まず依頼した業務に対して、請求される税理士の報酬が妥当な額であるか、料金表を確認して下さい。業務を依頼した税理士の報酬が妥当であるか確認を怠ると、税理士に対する報酬を必要以上に支払うことになります。
売上高と訪問回数によるもの
売上高は、税理士の報酬を設定するのに分かり易い目安になります。売上が大きくなるにつれて税務書類の数が増えますので、税理士と定期的な顧問契約の報酬を締結する際の判断基準となります。
売り上げが大きい事業であっても、業態によっては税理士の報酬が増減される可能性があります。仕入れが少ないコンサルタント業と、現金での取引が中心となる飲食業では税理士の業務量が異なります。

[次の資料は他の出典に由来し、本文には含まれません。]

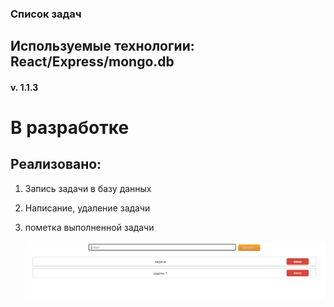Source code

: ### Список задач

## Используемые технологии: React/Express/mongo.db

#### v. 1.1.3

# В разработке

## Реализовано:

1. Запись задачи в базу данных
2. Написание, удаление задачи
3. пометка выполненной задачи

   ![img](./img.png)
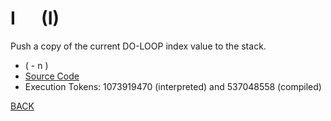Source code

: # I &emsp; (I)
Push a copy of the current DO-LOOP index value to the stack.
* ( - n )
* [Source Code](../words/core/I.cs)
* Execution Tokens: 1073919470 (interpreted) and 537048558 (compiled)


[BACK](builtins.md#I)
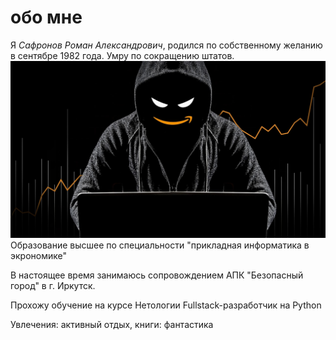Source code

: # обо мне
Я _Сафронов Роман Александрович_, родился по собственному желанию в сентябре 1982 года. Умру по сокращению штатов.
![Текст с описанием картинки](/about_me.jpg)
Образование высшее по специальности "прикладная информатика в экрономике"

В настоящее время занимаюсь сопровождением АПК "Безопасный город" в г. Иркутск.

Прохожу обучение на курсе Нетологии Fullstack-разработчик на Python

Увлечения: активный отдых, книги: фантастика
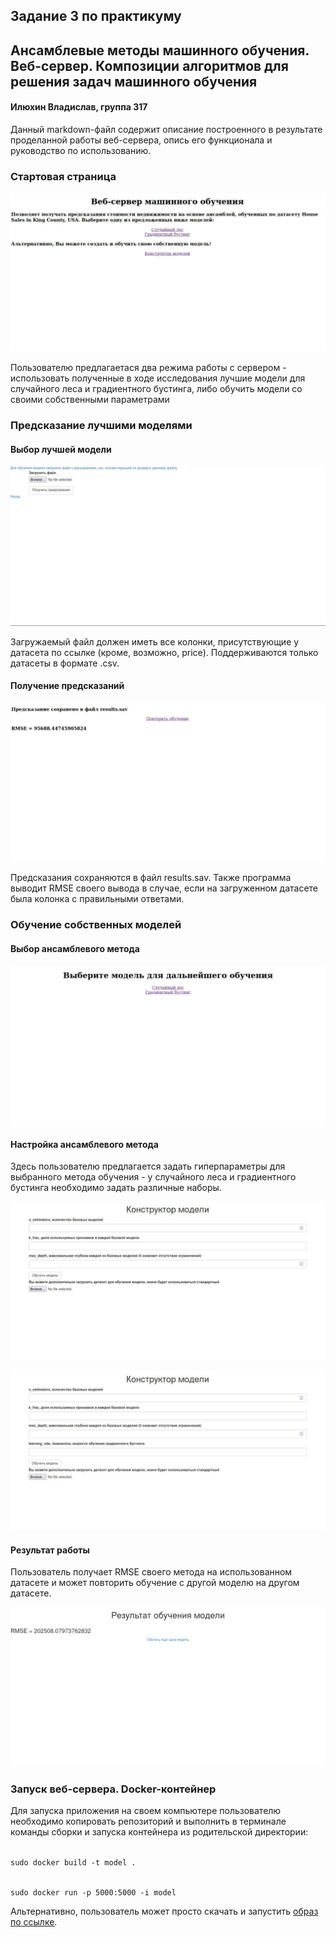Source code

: ## Задание 3 по практикуму
## Ансамблевые методы машинного обучения. Веб-сервер. Композиции алгоритмов для решения задач машинного обучения
#### Илюхин Владислав, группа 317

Данный markdown-файл содержит описание построенного в результате проделанной работы веб-сервера, опись его функционала и руководство по использованию.

### Стартовая страница

![image info](desc/Title.jpg)

Пользователю предлагаетася два режима работы с сервером - использовать полученные в ходе исследования лучшие модели для случайного леса и градиентного бустинга, либо обучить модели со своими собственными параметрами

### Предсказание лучшими моделями

#### Выбор лучшей модели

![image info](desc/BestChoice.jpg)

Загружаемый файл должен иметь все колонки, присутствующие у датасета по ссылке (кроме, возможно, price). Поддерживаются только датасеты в формате .csv.

#### Получение предсказаний

![image info](desc/BestResult.jpg)

Предсказания сохраняются в файл results.sav. Также программа выводит RMSE своего вывода в случае, если на загруженном датасете была колонка с правильными ответами.

### Обучение собственных моделей

#### Выбор ансамблевого метода

![image info](desc/CustomChoice.jpg)

#### Настройка ансамблевого метода

Здесь пользователю предлагается задать гиперпараметры для выбранного метода обучения - у случайного леса и градиентного бустинга необходимо задать различные наборы.

![image info](desc/CustomRF.jpg)

![image info](desc/CustomGB.jpg)

#### Результат работы

Пользователь получает RMSE своего метода на использованном датасете и может повторить обучение с другой моделю на другом датасете.

![image info](desc/CustomResult.png)

### Запуск веб-сервера. Docker-контейнер

Для запуска приложения на своем компьютере пользователю необходимо копировать репозиторий и выполнить в терминале команды сборки и запуска контейнера из родительской директории:

<code>
sudo docker build -t model .
  
sudo docker run -p 5000:5000 -i model
</code>

Альтернативно, пользователь может просто скачать и запустить [образ по ссылке](https://hub.docker.com/repository/docker/gooseit/prac3).
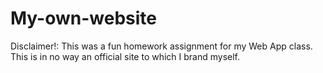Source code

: # My-own-website
Disclaimer!: This was a fun homework assignment for my Web App class. This is in no way an official site to which I brand myself. 
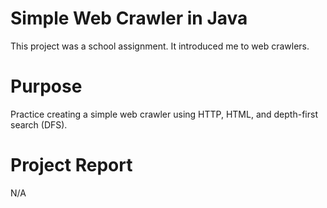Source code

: # Simple Web Crawler in Java #

This project was a school assignment. It introduced me to web crawlers.

# Purpose #
Practice creating a simple web crawler using HTTP, HTML, and depth-first search (DFS).

# Project Report #
N/A
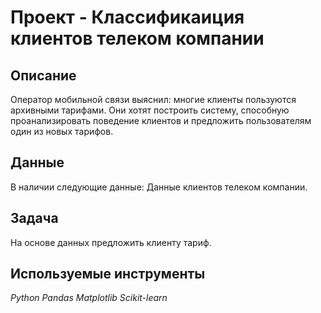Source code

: # Проект - Классификаиция клиентов телеком компании

## Описание

Оператор мобильной связи выяснил: многие клиенты пользуются архивными тарифами. Они хотят построить систему, способную проанализировать поведение клиентов и предложить пользователям один из новых тарифов.

## Данные

В наличии следующие данные:
Данные клиентов телеком компании.


## Задача

На основе данных предложить клиенту тариф.

## Используемые инструменты
*Python Pandas Matplotlib Scikit-learn*
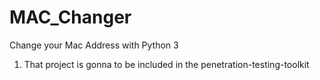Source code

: # MAC_Changer
Change your Mac Address with Python 3

1. That project is gonna to be included in the penetration-testing-toolkit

また、訪問回数も顧問契約の報酬を締結するのに目安になります。税理士は税務書類の作成の他に、税務上のアドバイスをしてくれますので、依頼主への訪問回数が多いほど報酬額は高くなります。
難易度と業務量によるもの
一括決算等で税務書類の作成期限が迫っている時に、依頼をした税理士の報酬は、税理士が作成するまでの時間を確保できないために難易度が高いことで、通常の報酬額に割り増しとなります。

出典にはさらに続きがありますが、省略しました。